Good afternoon,
I am puzzled about the question of file size with stylesheets as I have not been able to reproduce the results cited below.
In finding aids with extensive lists of components, the html produced by the Cookbook stylesheets is actually as compact or more so than the source EAD.
Consider this simple example from a finding aid and stylesheet used in the workshops Kris Kiesling and I teach.
This EAD markup
<c02>
<did>
<container type="Box">1</container>
<container type="Folder">3</container>
<unittitle>Gusdorf, Ida,</unittitle>
<unitdate>1942-1955.</unitdate>
</did>
</c02>
Produces this HTML
<tr>
<td>1</td>
<td>3</td>
<td colspan="8">Gusdorf, Ida, 1942-1955.</td>
</tr>
The EAD source is 159 characters; the HTML is 71 characters. In my experience this is probably typical of many finding aids. EAD can verbose.

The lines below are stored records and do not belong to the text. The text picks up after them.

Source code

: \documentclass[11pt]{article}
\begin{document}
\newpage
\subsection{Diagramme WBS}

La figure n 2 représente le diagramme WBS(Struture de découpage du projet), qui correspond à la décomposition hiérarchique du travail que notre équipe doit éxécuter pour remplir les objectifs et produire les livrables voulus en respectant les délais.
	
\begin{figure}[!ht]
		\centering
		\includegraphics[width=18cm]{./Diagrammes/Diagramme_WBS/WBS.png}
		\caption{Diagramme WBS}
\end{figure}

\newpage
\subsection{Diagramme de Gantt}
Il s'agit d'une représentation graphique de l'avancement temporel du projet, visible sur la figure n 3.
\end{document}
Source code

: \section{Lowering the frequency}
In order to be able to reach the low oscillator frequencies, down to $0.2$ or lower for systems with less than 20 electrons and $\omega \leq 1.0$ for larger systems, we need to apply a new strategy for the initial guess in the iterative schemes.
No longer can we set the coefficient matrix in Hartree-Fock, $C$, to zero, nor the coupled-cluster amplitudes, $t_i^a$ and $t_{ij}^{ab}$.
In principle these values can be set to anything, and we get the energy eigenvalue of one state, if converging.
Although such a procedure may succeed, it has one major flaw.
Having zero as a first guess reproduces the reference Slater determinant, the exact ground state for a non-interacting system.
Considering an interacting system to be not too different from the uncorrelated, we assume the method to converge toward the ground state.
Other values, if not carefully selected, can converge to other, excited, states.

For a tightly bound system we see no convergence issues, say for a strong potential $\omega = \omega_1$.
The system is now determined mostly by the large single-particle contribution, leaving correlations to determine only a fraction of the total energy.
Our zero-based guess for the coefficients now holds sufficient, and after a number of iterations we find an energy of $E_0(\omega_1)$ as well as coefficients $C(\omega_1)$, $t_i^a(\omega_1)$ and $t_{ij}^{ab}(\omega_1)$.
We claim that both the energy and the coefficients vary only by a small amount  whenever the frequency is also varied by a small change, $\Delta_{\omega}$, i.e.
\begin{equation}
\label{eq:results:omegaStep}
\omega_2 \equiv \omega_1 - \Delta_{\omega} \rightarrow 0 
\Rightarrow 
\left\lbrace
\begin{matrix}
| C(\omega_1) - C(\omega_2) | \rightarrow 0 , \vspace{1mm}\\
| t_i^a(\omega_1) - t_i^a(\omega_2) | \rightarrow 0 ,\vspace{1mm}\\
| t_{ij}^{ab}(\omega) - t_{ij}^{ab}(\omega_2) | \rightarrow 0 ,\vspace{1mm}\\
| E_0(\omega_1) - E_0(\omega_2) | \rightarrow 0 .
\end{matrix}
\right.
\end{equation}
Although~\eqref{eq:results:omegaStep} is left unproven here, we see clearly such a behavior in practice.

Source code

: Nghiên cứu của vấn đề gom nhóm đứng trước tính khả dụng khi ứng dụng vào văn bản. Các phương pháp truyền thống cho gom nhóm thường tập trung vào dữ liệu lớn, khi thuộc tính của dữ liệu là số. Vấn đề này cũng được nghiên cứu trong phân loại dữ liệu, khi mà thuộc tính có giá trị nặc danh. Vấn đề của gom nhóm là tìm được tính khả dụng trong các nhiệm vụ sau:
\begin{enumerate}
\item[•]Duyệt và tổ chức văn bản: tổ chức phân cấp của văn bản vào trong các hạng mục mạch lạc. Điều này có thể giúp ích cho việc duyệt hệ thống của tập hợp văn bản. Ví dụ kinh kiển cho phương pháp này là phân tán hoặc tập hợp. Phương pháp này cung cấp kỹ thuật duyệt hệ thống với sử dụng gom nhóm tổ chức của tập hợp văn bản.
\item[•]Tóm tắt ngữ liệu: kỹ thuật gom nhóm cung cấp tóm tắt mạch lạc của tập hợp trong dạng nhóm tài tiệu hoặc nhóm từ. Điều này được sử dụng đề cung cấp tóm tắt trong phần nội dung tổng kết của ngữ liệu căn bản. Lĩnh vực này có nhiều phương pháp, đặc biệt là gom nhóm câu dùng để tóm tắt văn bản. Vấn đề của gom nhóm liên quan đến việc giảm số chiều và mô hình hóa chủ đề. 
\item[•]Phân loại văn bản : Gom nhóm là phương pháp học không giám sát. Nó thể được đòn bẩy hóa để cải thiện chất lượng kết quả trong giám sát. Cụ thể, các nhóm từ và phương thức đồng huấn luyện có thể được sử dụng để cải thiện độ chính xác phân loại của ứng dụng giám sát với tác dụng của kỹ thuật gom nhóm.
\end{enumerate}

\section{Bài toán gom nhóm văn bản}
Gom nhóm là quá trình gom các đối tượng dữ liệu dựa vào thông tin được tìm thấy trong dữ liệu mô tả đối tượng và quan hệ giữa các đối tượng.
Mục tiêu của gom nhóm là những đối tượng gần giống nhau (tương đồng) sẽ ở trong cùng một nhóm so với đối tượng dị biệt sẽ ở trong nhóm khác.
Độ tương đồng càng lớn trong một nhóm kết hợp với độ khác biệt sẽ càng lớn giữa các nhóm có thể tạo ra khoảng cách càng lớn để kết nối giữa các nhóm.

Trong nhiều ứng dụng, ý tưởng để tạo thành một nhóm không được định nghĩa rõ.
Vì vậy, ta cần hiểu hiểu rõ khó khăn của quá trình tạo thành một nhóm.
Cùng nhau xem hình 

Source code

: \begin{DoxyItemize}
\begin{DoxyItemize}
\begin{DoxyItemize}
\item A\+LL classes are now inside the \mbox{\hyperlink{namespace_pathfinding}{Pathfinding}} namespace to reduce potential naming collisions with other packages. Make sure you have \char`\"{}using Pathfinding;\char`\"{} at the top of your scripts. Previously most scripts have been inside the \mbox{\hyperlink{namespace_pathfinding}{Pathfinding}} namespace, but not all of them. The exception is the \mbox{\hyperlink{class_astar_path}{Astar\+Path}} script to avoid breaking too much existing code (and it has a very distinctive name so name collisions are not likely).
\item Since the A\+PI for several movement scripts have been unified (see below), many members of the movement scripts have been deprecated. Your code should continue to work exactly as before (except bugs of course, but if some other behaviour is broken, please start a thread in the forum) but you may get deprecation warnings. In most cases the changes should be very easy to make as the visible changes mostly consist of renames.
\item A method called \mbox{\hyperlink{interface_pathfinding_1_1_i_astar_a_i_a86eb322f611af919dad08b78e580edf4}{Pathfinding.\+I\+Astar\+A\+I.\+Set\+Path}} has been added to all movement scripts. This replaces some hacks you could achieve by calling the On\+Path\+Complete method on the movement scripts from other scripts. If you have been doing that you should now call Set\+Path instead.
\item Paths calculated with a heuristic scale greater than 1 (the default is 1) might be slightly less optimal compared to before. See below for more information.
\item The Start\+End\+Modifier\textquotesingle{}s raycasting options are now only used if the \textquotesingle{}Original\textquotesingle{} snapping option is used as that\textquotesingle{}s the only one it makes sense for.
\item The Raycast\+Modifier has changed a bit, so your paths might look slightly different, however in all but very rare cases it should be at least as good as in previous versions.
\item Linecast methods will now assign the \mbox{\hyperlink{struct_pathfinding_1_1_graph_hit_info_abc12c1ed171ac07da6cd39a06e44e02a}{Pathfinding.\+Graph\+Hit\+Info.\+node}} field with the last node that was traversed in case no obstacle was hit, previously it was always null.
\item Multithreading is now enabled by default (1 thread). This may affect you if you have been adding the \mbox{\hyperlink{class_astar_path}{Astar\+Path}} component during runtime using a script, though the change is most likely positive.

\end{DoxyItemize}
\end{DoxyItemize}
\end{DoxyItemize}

When transformed, the resulting HTML from the full finding aid is actually marginally smaller than the source EAD document. It's not the use of tables that's driving the file size.
Other things may be contributing to the file size- extraneous whitespace (tabs, line feeds, etc.)
The other issue is that the output from the msxml tranformation engine apears to insert a fill character- 00- between each character in the HTML which doubles the file size in the Windows FAT. But even that only sightly more than doubles the file size. I certainly is not a factor of 4.
I wonder if those extra character could be stripped out? a perl script comes to mind.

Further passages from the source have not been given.